UCSF researchers from the San Francisco Veterans Affairs Medical Center (SFVAMC) and SFVAMC-based Northern California Institute for Research and Education (NCIRE) examined individuals with PTSD symptoms and found that the women in the study were more likely than the men to develop a stronger fear response, and – once conditioned to respond fearfully – more likely to have stronger responses to fear-inducing stimuli.
Sabra Inslicht, PhD
“Differences in the learning of fear may be one mechanism that may be important in the development of PTSD,” said Sabra Inslicht, PhD, a UCSF assistant professor of psychiatry at the SFVAMC, and the lead author of a study published in the Oct. 26 online edition of the Journal of Psychiatric Research.
UCSF, which has been affiliated with the SFVAMC since the 1960s, is a leader in the scientific study and treatment of PTSD and traumatic brain injuries. Each year, UCSF and SFVAMC researchers are key participants in “The Brain at War” symposium, the leading national conference bringing together scientists, physicians, military personnel and administrative leaders to discuss the neurocognitive consequences of combat.
Inslicht, who first presented some of the new findings at the 2012 symposium, studies how men and women learn and unlearn the fear response. Scientists call these processes “fear conditioning” and “fear extinction.”
“The preliminary findings of our experiment suggest that women with PTSD had greater fear-conditioning responses than did men with PTSD,” she said. “This suggests that there may be differences in how men and women learn to fear. That may be one reason that the rates of PTSD are higher in women compared to men,” she said.
Greater fear conditioning in women might reflect a pre-existing vulnerability, or might arise in a sex-dependent way with the development of PTSD, Inslicht said.
The study included 18 men and 13 women who developed PTSD due to combat, sexual assault, physical assault or accidents. Participants were conditioned to expect to receive an electrical stimulus deemed to be “highly annoying but not painful” in association with particular images being flashed on a screen.
The researchers measured electrical conductance in skin to track moisture changes associated with the presentation of the images. These moisture changes reflect emotional responses, including fear.
Fear conditioning during trauma may create associations that later help trigger responses that are characteristic of PTSD, Inslicht said.
“It is believed that neutral environmental cues present at the time of trauma exposure become associated with fear and arousal such that these previously innocuous stimuli can trigger conditioned fear responses even when danger no longer is present,” she said.

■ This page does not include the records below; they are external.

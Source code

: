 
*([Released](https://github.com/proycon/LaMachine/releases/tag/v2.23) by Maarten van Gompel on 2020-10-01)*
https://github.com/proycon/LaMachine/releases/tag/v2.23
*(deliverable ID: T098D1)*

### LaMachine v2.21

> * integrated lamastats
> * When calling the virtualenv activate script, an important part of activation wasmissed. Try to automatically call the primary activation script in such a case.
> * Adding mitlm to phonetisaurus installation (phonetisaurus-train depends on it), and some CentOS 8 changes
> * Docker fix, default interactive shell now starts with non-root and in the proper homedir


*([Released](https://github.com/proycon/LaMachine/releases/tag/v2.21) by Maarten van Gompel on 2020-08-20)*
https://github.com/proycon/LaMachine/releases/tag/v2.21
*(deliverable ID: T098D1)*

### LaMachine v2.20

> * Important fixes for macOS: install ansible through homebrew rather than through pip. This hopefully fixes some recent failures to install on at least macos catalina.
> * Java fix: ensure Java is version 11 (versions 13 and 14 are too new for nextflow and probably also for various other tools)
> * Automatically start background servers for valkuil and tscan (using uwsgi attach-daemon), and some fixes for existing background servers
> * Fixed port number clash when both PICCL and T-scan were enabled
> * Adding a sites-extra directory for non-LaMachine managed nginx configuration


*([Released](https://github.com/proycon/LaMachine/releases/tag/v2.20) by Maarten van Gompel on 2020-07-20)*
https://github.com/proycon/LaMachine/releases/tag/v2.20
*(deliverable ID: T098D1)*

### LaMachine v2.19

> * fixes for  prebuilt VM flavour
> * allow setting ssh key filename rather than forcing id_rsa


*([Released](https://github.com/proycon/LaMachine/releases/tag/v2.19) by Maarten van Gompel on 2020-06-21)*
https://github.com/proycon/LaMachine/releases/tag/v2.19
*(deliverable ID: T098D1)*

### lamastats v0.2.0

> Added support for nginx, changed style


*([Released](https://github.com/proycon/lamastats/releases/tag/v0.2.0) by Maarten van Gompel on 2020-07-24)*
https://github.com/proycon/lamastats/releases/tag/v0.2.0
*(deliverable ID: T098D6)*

Implications for Fear Extinction
Inslicht cautioned that the research is still in the early stages. “This study tells us about fear learning, but it’s going to be really interesting is to see how people extinguish the fear response,” a possible key to recovery in PTSD, Inslicht said.
Co-authors of the study included Thomas Neylan, MD, UCSF professor of psychiatry at the SFVAMC; and Charles R. Marmar, MD, a former UCSF faculty member who now is a New York University (NYU) professor of psychiatry.

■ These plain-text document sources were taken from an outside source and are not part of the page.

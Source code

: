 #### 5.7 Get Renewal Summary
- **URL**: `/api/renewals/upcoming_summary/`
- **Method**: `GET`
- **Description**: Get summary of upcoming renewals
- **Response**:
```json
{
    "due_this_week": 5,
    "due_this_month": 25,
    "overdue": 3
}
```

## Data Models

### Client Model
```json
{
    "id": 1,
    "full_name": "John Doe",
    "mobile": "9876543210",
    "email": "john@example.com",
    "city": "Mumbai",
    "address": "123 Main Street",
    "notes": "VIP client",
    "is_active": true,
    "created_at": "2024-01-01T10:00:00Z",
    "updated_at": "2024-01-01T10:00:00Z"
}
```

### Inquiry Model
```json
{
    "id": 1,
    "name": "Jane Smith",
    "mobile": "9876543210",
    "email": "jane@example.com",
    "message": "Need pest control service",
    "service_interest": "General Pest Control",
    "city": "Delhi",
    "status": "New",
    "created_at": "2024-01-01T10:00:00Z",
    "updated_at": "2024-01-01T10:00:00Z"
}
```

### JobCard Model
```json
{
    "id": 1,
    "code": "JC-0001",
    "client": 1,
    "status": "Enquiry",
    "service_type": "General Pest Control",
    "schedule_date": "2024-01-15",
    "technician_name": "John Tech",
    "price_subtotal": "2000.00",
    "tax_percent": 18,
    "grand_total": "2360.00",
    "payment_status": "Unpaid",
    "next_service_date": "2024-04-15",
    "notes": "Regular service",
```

Inslicht now is investigating pharmacological agents to see if they can enhance fear-extinction learning and retention in chronic PTSD. She is also examining the role of hormones that may be associated with sex differences in PTSD.

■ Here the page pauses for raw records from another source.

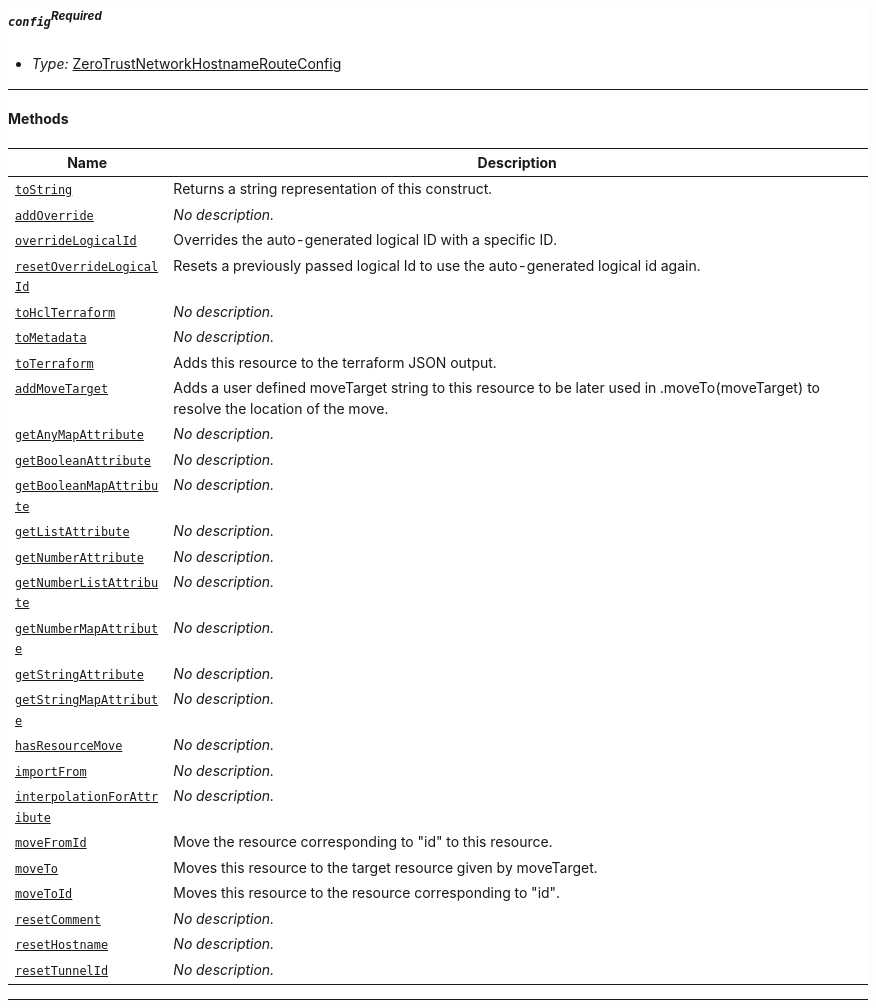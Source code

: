 
##### `config`<sup>Required</sup> <a name="config" id="@cdktf/provider-cloudflare.zeroTrustNetworkHostnameRoute.ZeroTrustNetworkHostnameRoute.Initializer.parameter.config"></a>

- *Type:* <a href="#@cdktf/provider-cloudflare.zeroTrustNetworkHostnameRoute.ZeroTrustNetworkHostnameRouteConfig">ZeroTrustNetworkHostnameRouteConfig</a>

---

#### Methods <a name="Methods" id="Methods"></a>

| **Name** | **Description** |
| --- | --- |
| <code><a href="#@cdktf/provider-cloudflare.zeroTrustNetworkHostnameRoute.ZeroTrustNetworkHostnameRoute.toString">toString</a></code> | Returns a string representation of this construct. |
| <code><a href="#@cdktf/provider-cloudflare.zeroTrustNetworkHostnameRoute.ZeroTrustNetworkHostnameRoute.addOverride">addOverride</a></code> | *No description.* |
| <code><a href="#@cdktf/provider-cloudflare.zeroTrustNetworkHostnameRoute.ZeroTrustNetworkHostnameRoute.overrideLogicalId">overrideLogicalId</a></code> | Overrides the auto-generated logical ID with a specific ID. |
| <code><a href="#@cdktf/provider-cloudflare.zeroTrustNetworkHostnameRoute.ZeroTrustNetworkHostnameRoute.resetOverrideLogicalId">resetOverrideLogicalId</a></code> | Resets a previously passed logical Id to use the auto-generated logical id again. |
| <code><a href="#@cdktf/provider-cloudflare.zeroTrustNetworkHostnameRoute.ZeroTrustNetworkHostnameRoute.toHclTerraform">toHclTerraform</a></code> | *No description.* |
| <code><a href="#@cdktf/provider-cloudflare.zeroTrustNetworkHostnameRoute.ZeroTrustNetworkHostnameRoute.toMetadata">toMetadata</a></code> | *No description.* |
| <code><a href="#@cdktf/provider-cloudflare.zeroTrustNetworkHostnameRoute.ZeroTrustNetworkHostnameRoute.toTerraform">toTerraform</a></code> | Adds this resource to the terraform JSON output. |
| <code><a href="#@cdktf/provider-cloudflare.zeroTrustNetworkHostnameRoute.ZeroTrustNetworkHostnameRoute.addMoveTarget">addMoveTarget</a></code> | Adds a user defined moveTarget string to this resource to be later used in .moveTo(moveTarget) to resolve the location of the move. |
| <code><a href="#@cdktf/provider-cloudflare.zeroTrustNetworkHostnameRoute.ZeroTrustNetworkHostnameRoute.getAnyMapAttribute">getAnyMapAttribute</a></code> | *No description.* |
| <code><a href="#@cdktf/provider-cloudflare.zeroTrustNetworkHostnameRoute.ZeroTrustNetworkHostnameRoute.getBooleanAttribute">getBooleanAttribute</a></code> | *No description.* |
| <code><a href="#@cdktf/provider-cloudflare.zeroTrustNetworkHostnameRoute.ZeroTrustNetworkHostnameRoute.getBooleanMapAttribute">getBooleanMapAttribute</a></code> | *No description.* |
| <code><a href="#@cdktf/provider-cloudflare.zeroTrustNetworkHostnameRoute.ZeroTrustNetworkHostnameRoute.getListAttribute">getListAttribute</a></code> | *No description.* |
| <code><a href="#@cdktf/provider-cloudflare.zeroTrustNetworkHostnameRoute.ZeroTrustNetworkHostnameRoute.getNumberAttribute">getNumberAttribute</a></code> | *No description.* |
| <code><a href="#@cdktf/provider-cloudflare.zeroTrustNetworkHostnameRoute.ZeroTrustNetworkHostnameRoute.getNumberListAttribute">getNumberListAttribute</a></code> | *No description.* |
| <code><a href="#@cdktf/provider-cloudflare.zeroTrustNetworkHostnameRoute.ZeroTrustNetworkHostnameRoute.getNumberMapAttribute">getNumberMapAttribute</a></code> | *No description.* |
| <code><a href="#@cdktf/provider-cloudflare.zeroTrustNetworkHostnameRoute.ZeroTrustNetworkHostnameRoute.getStringAttribute">getStringAttribute</a></code> | *No description.* |
| <code><a href="#@cdktf/provider-cloudflare.zeroTrustNetworkHostnameRoute.ZeroTrustNetworkHostnameRoute.getStringMapAttribute">getStringMapAttribute</a></code> | *No description.* |
| <code><a href="#@cdktf/provider-cloudflare.zeroTrustNetworkHostnameRoute.ZeroTrustNetworkHostnameRoute.hasResourceMove">hasResourceMove</a></code> | *No description.* |
| <code><a href="#@cdktf/provider-cloudflare.zeroTrustNetworkHostnameRoute.ZeroTrustNetworkHostnameRoute.importFrom">importFrom</a></code> | *No description.* |
| <code><a href="#@cdktf/provider-cloudflare.zeroTrustNetworkHostnameRoute.ZeroTrustNetworkHostnameRoute.interpolationForAttribute">interpolationForAttribute</a></code> | *No description.* |
| <code><a href="#@cdktf/provider-cloudflare.zeroTrustNetworkHostnameRoute.ZeroTrustNetworkHostnameRoute.moveFromId">moveFromId</a></code> | Move the resource corresponding to "id" to this resource. |
| <code><a href="#@cdktf/provider-cloudflare.zeroTrustNetworkHostnameRoute.ZeroTrustNetworkHostnameRoute.moveTo">moveTo</a></code> | Moves this resource to the target resource given by moveTarget. |
| <code><a href="#@cdktf/provider-cloudflare.zeroTrustNetworkHostnameRoute.ZeroTrustNetworkHostnameRoute.moveToId">moveToId</a></code> | Moves this resource to the resource corresponding to "id". |
| <code><a href="#@cdktf/provider-cloudflare.zeroTrustNetworkHostnameRoute.ZeroTrustNetworkHostnameRoute.resetComment">resetComment</a></code> | *No description.* |
| <code><a href="#@cdktf/provider-cloudflare.zeroTrustNetworkHostnameRoute.ZeroTrustNetworkHostnameRoute.resetHostname">resetHostname</a></code> | *No description.* |
| <code><a href="#@cdktf/provider-cloudflare.zeroTrustNetworkHostnameRoute.ZeroTrustNetworkHostnameRoute.resetTunnelId">resetTunnelId</a></code> | *No description.* |

---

Levels of the stress hormone, cortisol, also appear to be associated with vulnerability to later stressful events, at least among police officers, Inslicht and Marmar discovered in a December 2011 study published in Biological Psychiatry.
Inslicht and Marmar also led an earlier study in which researchers measured cortisol in police officers when they first woke up in the morning and again 30 minutes later. In subsequent years, officers with higher cortisol were more likely to experience stress reactions to traumatic events, they found.
PTSD is a significant health issue among veterans returning from combat duty. Women still are not allowed to serve in combat units in the U.S. military. However, in practice women have been attached to military battalions in recent years. These women may come under attack while serving as medics, mechanics and radio operators, or while performing other duties. The Pentagon only began formally allowing women to undertake these jobs on a permanent basis earlier this year.
The new Journal of Psychiatric Research study was funded by grants from the U.S. Department of Veterans Affairs, by the Mental Illness Research and Education Clinical Center of the U.S. Veterans Health Administration.